### Work item:
Look for the word "development" in the entries and copy each line where it appears.

(Source records)
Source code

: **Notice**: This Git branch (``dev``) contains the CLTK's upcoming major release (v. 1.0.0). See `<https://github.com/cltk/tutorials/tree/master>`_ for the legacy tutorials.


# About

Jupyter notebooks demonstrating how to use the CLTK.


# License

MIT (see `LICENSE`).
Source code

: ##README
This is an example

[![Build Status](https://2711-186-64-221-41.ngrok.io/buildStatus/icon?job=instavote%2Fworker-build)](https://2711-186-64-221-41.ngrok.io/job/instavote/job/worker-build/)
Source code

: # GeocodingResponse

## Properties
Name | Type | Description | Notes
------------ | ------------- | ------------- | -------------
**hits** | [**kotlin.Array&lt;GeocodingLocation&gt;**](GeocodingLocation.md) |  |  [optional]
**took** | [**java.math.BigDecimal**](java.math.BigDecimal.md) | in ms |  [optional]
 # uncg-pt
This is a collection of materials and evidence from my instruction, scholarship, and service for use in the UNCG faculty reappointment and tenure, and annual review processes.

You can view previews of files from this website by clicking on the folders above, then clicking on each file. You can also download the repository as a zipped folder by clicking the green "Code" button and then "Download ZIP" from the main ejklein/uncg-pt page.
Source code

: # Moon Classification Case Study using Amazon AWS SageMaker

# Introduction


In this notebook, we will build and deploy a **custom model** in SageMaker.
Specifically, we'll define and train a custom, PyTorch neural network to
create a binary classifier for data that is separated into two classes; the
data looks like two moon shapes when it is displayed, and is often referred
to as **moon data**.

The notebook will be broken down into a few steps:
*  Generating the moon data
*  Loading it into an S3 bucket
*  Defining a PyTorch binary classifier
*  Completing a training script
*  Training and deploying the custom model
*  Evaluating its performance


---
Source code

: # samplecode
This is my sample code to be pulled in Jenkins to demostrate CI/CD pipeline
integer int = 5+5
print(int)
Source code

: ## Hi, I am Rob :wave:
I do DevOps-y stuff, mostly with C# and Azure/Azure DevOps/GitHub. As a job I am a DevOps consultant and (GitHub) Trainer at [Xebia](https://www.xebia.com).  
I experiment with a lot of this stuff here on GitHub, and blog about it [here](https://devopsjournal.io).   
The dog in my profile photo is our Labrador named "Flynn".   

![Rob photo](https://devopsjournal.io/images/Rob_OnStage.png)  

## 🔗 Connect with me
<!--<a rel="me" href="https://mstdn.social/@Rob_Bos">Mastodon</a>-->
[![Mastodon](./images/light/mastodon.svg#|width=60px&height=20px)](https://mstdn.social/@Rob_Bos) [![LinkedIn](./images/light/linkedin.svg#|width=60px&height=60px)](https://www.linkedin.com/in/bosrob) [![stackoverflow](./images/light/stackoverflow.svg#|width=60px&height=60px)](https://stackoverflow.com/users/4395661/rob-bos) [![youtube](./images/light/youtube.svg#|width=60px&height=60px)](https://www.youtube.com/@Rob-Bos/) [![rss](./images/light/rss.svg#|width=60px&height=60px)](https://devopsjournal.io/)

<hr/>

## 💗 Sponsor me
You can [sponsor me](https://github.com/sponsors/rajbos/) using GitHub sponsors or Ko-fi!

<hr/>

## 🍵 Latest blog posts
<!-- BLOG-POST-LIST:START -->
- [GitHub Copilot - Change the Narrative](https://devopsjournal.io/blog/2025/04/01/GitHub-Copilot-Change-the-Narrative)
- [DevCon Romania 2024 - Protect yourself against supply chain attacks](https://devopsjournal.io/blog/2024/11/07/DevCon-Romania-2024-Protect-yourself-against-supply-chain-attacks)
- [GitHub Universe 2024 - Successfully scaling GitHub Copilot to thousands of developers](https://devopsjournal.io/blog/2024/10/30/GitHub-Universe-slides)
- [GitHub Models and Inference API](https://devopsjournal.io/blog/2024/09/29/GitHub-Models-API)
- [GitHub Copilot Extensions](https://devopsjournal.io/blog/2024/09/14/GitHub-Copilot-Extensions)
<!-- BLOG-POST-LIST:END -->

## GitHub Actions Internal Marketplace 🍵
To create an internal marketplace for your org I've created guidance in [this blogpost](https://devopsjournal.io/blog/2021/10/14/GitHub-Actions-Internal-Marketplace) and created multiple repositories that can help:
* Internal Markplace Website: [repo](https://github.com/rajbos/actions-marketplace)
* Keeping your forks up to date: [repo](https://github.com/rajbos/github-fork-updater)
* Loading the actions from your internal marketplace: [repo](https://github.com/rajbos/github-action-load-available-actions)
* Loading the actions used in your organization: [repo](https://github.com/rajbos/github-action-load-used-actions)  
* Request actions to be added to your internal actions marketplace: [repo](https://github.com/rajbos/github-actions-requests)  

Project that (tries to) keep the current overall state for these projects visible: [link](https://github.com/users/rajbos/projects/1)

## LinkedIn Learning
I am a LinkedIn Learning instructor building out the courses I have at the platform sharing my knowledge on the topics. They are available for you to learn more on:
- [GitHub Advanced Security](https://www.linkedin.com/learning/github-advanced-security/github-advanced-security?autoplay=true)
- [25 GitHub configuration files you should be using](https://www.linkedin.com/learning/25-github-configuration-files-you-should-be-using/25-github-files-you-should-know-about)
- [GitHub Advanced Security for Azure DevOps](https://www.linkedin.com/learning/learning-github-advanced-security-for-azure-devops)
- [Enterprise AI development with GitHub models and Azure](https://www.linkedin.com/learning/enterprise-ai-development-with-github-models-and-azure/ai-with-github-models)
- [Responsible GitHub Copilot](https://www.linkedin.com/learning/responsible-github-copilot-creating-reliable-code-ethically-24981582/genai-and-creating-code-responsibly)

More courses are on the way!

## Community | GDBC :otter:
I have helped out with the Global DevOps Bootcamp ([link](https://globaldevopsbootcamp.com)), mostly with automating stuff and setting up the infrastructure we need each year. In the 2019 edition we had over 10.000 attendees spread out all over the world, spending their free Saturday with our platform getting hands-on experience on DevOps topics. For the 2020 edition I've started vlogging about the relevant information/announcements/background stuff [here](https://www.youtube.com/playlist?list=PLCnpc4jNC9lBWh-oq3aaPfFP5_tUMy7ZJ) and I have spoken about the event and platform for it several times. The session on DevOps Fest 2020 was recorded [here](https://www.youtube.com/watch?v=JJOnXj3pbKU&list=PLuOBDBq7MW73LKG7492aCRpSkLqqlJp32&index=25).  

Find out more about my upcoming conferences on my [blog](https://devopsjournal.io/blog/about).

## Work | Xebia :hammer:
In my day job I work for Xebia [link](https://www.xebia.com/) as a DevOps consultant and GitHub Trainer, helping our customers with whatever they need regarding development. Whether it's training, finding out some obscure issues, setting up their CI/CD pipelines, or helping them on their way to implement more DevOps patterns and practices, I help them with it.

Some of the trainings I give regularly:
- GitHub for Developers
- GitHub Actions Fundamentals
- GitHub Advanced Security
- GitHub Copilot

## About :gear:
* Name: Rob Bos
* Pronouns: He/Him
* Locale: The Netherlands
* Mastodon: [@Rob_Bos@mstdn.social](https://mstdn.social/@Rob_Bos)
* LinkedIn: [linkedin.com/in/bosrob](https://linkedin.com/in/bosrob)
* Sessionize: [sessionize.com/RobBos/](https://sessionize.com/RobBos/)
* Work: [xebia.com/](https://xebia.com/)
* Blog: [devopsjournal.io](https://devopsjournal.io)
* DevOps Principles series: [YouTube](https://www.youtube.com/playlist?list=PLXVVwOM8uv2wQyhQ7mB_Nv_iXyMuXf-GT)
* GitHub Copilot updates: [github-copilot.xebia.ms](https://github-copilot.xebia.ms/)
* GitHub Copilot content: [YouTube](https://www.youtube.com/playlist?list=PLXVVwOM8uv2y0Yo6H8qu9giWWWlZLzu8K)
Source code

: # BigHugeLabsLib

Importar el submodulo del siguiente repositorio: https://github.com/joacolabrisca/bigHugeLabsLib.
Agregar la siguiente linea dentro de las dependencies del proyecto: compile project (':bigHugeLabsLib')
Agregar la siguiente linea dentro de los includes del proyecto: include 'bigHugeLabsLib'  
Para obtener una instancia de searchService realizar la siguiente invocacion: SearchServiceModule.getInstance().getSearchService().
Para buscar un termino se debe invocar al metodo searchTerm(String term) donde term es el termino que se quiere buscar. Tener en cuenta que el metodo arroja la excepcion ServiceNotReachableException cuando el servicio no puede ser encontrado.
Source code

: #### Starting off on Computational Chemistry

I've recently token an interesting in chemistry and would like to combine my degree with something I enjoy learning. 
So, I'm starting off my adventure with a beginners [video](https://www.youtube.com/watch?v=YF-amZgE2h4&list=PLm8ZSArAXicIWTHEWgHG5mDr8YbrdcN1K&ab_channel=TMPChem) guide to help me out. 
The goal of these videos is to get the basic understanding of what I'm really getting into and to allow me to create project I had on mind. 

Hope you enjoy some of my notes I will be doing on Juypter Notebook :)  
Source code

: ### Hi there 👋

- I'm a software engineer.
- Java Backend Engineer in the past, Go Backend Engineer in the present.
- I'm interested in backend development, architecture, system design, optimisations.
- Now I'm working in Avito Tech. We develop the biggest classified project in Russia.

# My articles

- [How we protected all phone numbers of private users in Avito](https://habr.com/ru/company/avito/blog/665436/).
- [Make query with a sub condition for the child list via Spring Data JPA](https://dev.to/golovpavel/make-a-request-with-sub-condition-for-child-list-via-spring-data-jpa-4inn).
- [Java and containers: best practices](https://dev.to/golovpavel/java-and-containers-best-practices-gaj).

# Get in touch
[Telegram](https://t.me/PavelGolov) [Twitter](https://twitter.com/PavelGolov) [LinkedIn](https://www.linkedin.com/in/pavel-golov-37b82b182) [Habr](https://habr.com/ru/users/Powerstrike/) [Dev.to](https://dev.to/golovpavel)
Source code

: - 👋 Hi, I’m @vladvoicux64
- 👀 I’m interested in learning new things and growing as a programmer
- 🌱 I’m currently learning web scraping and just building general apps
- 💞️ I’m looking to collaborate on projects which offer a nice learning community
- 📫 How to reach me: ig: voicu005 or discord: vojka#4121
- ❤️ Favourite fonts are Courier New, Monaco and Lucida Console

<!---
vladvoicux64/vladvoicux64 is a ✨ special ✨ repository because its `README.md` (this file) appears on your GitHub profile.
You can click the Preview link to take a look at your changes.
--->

### Response:
- [Enterprise AI development with GitHub models and Azure](https://www.linkedin.com/learning/enterprise-ai-development-with-github-models-and-azure/ai-with-github-models)
In my day job I work for Xebia [link](https://www.xebia.com/) as a DevOps consultant and GitHub Trainer, helping our customers with whatever they need regarding development. Whether it's training, finding out some obscure issues, setting up their CI/CD pipelines, or helping them on their way to implement more DevOps patterns and practices, I help them with it.
- I'm interested in backend development, architecture, system design, optimisations.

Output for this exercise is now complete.